I love the OPD concept and believe that data can help drive better decisions for Charlottesville. So I used my long Labor day weekend to write up an analysis, using the ODP to do some time-series forecasting with R.

The portal had a good layout and all of the data I have touched has been well formatted (thank you so much). So let’s dive into the analysis and I apologize for the typos, but not for the bad puns.

####Open up already!

Import

I am a big user/believer of the R packages magrittr and tidyverse, so fair warning, this analysis is pipe-heavy. I think this is a better way to code

library(forecast) # time-series modeling
library(ggsci) # d3 color pallettes
library(forcats) # fct tools
library(lubridate) # date tools
library(magrittr) # piping
library(tidyverse) # data wranglin'

## ggplot set up block

# only theme once
theme_set(theme_minimal())

# custom fxns to aid with axis over-plotting and assist consistant intervals
brks <- seq(date("2012-07-01"), date("2018-10-01"), "3 months")

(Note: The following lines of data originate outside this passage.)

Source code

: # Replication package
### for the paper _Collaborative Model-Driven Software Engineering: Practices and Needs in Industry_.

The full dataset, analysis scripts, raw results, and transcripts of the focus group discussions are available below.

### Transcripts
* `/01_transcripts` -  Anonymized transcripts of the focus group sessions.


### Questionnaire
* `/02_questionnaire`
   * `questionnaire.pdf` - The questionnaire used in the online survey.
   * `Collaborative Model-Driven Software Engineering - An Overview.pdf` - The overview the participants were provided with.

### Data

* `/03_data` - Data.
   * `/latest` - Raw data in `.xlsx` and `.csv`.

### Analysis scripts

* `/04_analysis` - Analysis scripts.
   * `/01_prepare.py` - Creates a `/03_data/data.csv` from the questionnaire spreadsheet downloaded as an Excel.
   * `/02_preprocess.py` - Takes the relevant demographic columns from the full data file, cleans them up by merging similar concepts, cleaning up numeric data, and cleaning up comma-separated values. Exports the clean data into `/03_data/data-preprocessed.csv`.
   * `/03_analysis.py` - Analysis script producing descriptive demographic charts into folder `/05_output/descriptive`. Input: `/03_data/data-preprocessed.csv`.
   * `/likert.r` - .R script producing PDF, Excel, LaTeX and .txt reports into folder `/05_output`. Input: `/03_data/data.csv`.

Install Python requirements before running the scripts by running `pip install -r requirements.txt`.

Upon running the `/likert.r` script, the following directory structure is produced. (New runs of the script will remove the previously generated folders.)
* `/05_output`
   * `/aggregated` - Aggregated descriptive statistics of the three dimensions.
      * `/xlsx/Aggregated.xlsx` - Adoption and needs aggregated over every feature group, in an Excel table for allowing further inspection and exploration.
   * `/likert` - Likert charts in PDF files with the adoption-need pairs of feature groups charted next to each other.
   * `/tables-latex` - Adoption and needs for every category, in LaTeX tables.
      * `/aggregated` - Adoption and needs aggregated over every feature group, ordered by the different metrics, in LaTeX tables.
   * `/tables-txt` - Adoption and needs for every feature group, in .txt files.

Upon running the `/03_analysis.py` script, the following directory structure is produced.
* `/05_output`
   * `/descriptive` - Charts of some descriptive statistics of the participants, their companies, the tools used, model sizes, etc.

nicely <- function(breaks) {
    values <- as.character(breaks) %>% strsplit("-")
    m <- map(values, ~ as.numeric(.[2]) %>% month.abb[.])
    y <- map(values, ~ gsub("20", "", .[1]))
    labels <- map2(m, y, ~ paste0(., "\n", ifelse(. == "Jan", .y, "")))
    return(labels) }

I decided to start my OPD journey exploring the Public Safety > Crime Data, mainly because I’ve worked with crime data in the past. So I manually downloaded the csv from the link above and started a GitHub repository. I have yet to use the API, perhaps another day.

tib <- read_csv("https://raw.githubusercontent.com/nathancday/CvilleTowing/master/Crime_Data.csv")
names(tib) %<>% tolower()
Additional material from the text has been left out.